— RECORDS PROVIDED —
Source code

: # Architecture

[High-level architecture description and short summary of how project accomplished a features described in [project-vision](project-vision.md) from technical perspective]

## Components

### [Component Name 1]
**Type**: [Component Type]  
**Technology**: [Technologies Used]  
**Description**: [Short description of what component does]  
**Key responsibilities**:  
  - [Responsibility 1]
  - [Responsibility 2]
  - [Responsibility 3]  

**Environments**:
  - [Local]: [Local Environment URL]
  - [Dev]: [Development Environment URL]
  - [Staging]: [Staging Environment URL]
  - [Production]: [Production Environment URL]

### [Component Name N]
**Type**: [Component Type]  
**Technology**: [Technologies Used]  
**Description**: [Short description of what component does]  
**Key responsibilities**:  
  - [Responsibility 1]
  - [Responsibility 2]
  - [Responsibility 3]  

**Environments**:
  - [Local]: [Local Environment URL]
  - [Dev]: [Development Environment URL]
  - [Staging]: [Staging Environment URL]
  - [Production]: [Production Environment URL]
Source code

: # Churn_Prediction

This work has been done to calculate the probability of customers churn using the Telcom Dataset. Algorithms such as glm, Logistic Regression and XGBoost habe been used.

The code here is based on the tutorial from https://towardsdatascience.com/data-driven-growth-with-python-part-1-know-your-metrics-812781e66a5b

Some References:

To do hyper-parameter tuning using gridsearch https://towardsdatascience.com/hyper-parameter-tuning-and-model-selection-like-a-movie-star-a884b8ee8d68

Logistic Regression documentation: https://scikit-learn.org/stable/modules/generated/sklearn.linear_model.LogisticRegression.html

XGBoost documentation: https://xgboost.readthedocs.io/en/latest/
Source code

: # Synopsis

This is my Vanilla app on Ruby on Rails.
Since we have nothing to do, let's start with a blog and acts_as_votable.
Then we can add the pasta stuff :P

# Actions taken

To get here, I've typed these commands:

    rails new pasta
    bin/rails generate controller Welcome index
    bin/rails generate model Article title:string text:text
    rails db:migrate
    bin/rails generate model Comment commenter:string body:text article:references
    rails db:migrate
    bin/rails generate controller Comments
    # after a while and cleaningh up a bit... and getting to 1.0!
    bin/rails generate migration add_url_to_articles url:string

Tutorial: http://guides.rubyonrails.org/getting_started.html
...
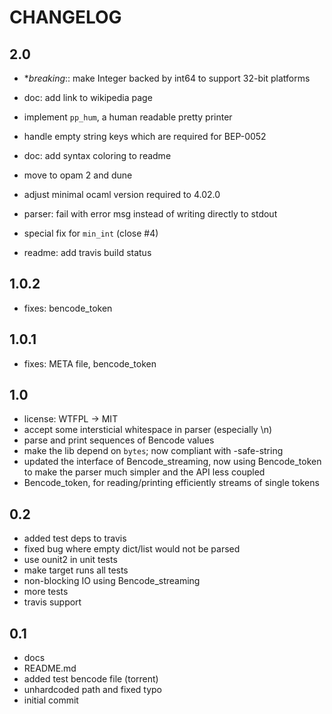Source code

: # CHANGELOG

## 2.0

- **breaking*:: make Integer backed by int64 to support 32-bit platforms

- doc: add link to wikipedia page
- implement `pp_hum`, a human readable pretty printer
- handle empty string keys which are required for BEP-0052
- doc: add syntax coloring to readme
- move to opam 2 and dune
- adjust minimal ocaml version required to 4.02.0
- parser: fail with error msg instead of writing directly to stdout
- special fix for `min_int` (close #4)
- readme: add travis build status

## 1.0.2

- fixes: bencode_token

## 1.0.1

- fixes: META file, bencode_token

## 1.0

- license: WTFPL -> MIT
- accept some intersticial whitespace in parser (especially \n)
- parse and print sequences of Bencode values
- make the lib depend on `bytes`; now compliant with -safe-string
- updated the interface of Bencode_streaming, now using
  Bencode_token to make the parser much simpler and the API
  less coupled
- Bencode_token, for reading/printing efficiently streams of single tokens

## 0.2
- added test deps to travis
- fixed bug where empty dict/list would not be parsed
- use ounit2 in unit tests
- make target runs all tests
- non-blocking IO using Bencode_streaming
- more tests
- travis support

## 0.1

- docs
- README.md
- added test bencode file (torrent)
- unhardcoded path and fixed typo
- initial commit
...
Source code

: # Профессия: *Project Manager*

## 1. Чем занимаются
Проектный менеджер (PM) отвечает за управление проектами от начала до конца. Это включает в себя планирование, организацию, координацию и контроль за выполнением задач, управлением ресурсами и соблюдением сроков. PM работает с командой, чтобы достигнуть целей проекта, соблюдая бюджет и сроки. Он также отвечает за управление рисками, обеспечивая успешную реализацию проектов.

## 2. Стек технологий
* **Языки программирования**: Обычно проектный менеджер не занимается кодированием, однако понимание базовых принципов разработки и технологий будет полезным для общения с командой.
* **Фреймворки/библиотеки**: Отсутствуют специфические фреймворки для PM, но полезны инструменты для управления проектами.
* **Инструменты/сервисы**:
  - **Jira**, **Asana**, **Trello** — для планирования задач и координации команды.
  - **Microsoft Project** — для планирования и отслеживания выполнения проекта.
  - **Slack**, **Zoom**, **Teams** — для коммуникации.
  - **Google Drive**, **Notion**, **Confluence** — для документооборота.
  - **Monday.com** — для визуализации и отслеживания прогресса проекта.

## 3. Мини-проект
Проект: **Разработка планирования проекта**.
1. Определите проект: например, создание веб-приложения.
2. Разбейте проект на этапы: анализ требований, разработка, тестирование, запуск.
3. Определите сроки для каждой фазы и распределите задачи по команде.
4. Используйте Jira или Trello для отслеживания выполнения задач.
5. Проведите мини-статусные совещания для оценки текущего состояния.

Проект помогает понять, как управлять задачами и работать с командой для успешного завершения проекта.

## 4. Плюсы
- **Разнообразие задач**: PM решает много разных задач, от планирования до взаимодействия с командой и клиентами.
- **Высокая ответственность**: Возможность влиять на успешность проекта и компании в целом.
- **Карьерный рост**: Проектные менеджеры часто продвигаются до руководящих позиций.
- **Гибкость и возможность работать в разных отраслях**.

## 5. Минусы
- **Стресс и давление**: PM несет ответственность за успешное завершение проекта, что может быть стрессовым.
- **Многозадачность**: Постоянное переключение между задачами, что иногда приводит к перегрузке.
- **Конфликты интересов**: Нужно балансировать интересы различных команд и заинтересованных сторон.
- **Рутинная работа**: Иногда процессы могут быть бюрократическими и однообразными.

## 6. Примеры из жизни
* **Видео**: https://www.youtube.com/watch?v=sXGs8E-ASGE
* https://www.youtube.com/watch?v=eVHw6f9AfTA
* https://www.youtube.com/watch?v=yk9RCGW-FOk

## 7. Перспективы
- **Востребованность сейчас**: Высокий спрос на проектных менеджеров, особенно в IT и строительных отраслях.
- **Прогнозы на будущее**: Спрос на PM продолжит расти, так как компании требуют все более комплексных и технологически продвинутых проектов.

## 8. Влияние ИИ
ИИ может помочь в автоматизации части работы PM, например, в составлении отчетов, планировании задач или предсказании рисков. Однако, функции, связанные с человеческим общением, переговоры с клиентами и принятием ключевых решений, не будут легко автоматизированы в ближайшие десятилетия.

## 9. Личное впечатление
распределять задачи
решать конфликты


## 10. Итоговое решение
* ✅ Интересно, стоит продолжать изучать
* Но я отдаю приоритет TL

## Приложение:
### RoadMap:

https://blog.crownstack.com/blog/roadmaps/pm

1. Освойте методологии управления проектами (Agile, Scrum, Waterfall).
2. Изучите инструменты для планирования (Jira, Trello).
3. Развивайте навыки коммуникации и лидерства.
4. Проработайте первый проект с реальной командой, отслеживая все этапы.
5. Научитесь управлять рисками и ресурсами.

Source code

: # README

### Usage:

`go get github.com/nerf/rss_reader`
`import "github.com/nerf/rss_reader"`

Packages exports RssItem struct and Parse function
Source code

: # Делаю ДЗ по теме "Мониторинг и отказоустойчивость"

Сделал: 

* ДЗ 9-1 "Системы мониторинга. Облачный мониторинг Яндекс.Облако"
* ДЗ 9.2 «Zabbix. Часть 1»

— TASK STATEMENT —
For each line above that contains "этапы", make a copy.

— REPLY TO THE TASK —
2. Разбейте проект на этапы: анализ требований, разработка, тестирование, запуск.
4. Проработайте первый проект с реальной командой, отслеживая все этапы.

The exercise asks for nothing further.